Biographical details
- Born: June 22, 1929 Campbell Hill, Illinois, U.S.
- Died: February 19, 2017 (aged 87) Harrisonburg, Virginia, U.S.

Playing career

Basketball
- c. 1950: Central Methodist

Baseball
- c. 1950: Central Methodist
- 1948: Geneva Robins
- 1949: Ponca City Dodgers
- 1950: Asheville Tourists
- 1951: Elmira Pioneers
- 1954: Elmira Pioneers
- 1955: Pueblo Dodgers
- Position: Catcher (baseball)

Coaching career (HC unless noted)

Basketball
- 1956–1962: Memphis State (assistant)
- 1962–1966: Memphis State
- 1971–1972: James Madison

Baseball
- 1958–1961: Memphis State

Administrative career (AD unless noted)
- 1971–1993: James Madison

Head coaching record
- Overall: 69–54 (baseball) 39–39 (baseball)

= Dean Ehlers =

American college sports coach and administrator

Omer Dean Ehlers (June 22, 1929 – February 19, 2017) was an American college basketball and baseball coach and athletic administrator. He was the first athletic director for James Madison University and served for 22 years.

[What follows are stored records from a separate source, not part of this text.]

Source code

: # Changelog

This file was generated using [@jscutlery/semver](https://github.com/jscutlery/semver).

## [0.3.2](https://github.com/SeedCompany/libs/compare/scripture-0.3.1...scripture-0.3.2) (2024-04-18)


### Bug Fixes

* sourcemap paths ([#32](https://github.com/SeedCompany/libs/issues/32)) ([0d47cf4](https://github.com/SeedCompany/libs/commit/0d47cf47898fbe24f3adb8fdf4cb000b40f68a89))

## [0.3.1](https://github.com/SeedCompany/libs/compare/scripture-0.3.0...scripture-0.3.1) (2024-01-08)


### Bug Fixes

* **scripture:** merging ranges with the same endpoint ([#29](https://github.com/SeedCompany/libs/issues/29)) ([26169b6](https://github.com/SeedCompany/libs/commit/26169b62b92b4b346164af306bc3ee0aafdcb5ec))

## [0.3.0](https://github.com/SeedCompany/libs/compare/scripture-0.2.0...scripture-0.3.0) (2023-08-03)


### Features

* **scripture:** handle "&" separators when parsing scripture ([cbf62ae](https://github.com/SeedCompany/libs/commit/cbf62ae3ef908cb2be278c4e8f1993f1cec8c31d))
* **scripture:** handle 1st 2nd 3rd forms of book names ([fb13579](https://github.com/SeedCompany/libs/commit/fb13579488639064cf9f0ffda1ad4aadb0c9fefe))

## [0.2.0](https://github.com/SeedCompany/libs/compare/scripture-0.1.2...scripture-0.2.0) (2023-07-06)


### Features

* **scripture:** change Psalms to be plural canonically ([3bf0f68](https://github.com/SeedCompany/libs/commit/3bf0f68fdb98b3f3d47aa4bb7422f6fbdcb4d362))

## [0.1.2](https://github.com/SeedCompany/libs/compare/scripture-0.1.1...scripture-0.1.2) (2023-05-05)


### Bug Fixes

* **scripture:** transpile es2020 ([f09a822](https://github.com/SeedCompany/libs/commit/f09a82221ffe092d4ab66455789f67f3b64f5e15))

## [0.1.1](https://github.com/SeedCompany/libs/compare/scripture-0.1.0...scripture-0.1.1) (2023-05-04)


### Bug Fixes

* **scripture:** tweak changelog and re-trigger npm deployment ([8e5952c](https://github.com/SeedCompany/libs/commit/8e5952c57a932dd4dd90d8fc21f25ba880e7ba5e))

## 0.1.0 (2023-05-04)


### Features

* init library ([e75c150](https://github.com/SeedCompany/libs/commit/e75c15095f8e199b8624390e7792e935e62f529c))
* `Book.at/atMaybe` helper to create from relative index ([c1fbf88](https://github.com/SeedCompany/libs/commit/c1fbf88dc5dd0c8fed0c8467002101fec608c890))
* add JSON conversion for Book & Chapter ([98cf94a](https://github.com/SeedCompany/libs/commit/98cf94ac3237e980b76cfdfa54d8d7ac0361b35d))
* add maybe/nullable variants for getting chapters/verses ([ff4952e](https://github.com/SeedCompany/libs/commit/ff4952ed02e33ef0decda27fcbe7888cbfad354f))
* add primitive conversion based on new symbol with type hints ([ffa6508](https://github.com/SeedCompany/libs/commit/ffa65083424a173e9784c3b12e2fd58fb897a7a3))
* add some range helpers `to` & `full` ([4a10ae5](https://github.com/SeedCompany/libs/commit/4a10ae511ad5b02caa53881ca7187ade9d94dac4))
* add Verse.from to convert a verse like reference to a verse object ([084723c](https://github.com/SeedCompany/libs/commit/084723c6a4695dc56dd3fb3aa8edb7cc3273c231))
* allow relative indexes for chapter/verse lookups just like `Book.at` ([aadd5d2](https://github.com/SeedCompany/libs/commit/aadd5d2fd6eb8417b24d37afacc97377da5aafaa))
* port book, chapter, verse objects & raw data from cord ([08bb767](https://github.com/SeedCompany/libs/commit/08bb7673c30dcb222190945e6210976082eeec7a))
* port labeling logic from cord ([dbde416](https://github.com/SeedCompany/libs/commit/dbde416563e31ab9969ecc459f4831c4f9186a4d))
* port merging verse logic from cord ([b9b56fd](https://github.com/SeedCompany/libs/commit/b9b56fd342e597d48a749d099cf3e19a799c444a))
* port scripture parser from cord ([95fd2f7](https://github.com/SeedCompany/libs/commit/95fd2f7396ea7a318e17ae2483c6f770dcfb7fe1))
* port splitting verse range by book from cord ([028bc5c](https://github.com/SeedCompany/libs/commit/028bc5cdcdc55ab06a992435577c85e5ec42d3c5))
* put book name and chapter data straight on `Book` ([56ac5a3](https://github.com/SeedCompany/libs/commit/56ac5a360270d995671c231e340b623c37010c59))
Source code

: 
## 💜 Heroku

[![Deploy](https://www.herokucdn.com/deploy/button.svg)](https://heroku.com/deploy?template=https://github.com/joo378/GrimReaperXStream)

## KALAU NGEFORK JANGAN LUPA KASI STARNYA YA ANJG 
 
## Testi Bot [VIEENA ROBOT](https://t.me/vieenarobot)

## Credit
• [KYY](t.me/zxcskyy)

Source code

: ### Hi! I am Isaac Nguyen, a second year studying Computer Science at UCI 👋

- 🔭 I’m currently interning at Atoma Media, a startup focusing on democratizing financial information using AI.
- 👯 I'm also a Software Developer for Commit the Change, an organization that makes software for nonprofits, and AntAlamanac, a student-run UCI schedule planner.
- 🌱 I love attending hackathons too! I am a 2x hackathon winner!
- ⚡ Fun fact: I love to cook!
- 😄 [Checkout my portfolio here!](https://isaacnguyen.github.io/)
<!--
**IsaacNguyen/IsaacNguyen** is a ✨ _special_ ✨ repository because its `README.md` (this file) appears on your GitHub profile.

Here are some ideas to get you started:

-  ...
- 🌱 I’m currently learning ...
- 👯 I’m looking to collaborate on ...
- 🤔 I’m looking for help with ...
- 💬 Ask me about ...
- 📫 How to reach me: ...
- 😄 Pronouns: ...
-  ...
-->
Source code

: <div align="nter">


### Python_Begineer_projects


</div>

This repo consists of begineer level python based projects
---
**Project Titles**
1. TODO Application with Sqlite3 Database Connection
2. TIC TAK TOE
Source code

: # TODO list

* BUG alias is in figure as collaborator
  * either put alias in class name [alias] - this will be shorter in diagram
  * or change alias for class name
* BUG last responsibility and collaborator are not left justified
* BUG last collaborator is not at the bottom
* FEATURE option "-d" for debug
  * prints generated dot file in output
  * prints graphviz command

Ehlers played basketball and baseball as a student at Central Methodist University. He spent time playing baseball in the Brooklyn Dodgers organization and in the U.S. Army before embarking on his coaching career, starting as head baseball coach and assistant basketball coach at Memphis State University (now the University of Memphis). Ehlers then moved to James Madison, as the school's first athletic director while the school made the transition from a women's college to a co-ed institution. He coached the school's basketball team for a year, before hiring Lou Campanelli, who led the Dukes to their first NCAA tournament appearance in 1981. Ehlers was instrumental in founding the Colonial Athletic Association in 1985 and was the namesake for the Ehlers Award, granted by the conference to the men's and women's basketball players who “embodies the highest standards of leadership, integrity and sportsmanship in conjunction with his academic athletic achievement.”

Ehlers retired in 1993. He died on February 19, 2017, at age 87.